An overnight coup in Chirag Paswan's Lok Janshakti Party (LJP), led by his uncle, has left him isolated at the top with five of six MPs breaking away and writing to the Lok Sabha Speaker, asking to be treated as separate group.

Including Chirag Paswan, the LJP has six MPs in the Lok Sabha. The five rebel MPs want a new leader to replace Chirag Paswan, the son of party founder Ram Vilas Paswan who died last year. They will meet with Speaker Om Birla soon to formally ask for his removal as their leader.

The LJP revolt is led by Chirag Paswan's uncle Pashupati Kumar Paras, the younger brother of Ram Vilas Paswan. He has been elected as the new leader of the LJP parliamentary party.

In escalating drama in Delhi, Chirag Paswan drove to his uncle's house for talks, but stayed in his car. Mr Paras did not come out to greet him either.

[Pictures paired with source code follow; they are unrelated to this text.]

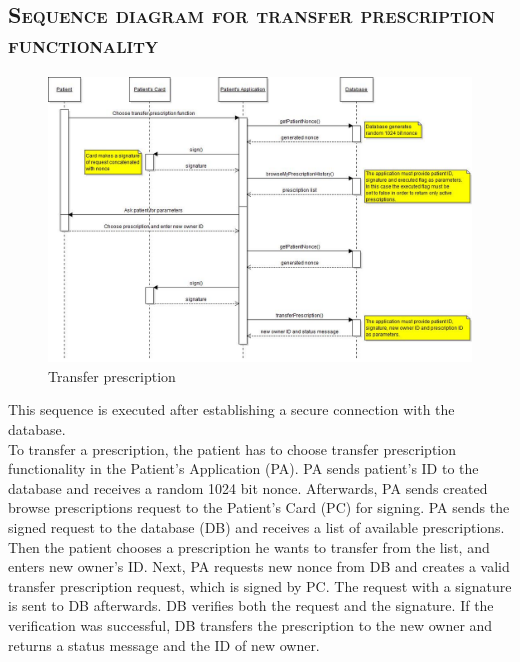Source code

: \documentclass[12pt,titlepage]{article}
\begin{document}
\FloatBarrier

\newpage
\subsection{\textsc{Sequence diagram for transfer prescription functionality}}
\begin{figure}[!h]
\includegraphics[width=\linewidth]{transferPrescriptionSequenceDiagram}
\caption{Transfer prescription}
\end{figure}
This sequence is executed after establishing a secure connection with the database.\\

To transfer a prescription, the patient has to choose transfer prescription functionality in the Patient’s Application (PA). 
PA sends patient’s ID to the database and receives a random 1024 bit nonce. 
Afterwards, PA sends created browse prescriptions request to the Patient’s Card (PC) for signing. 
PA sends the signed request to the database (DB) and receives a list of available prescriptions. 
Then the patient chooses a prescription he wants to transfer from the list, and enters new owner’s ID.
Next, PA requests new nonce from DB and creates a valid transfer prescription request, which is signed by PC. 
The request with a signature is sent to DB afterwards. 
DB verifies both the request and the signature. If the verification was successful, DB transfers the prescription to the new owner and returns a status message and the ID of new owner.
\FloatBarrier

\newpage
\end{document}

"There are six MPs in our party. It was the desire of five MPs to save our party. So I have not split the party, I have saved it. Chirag Paswan is my nephew as well as party's national president. I have no objections to him," Mr Paras said this morning. "I am with the National Democratic Alliance (NDA). Nitish Kumar is a good leader and Vikas Purush (development man)," he added.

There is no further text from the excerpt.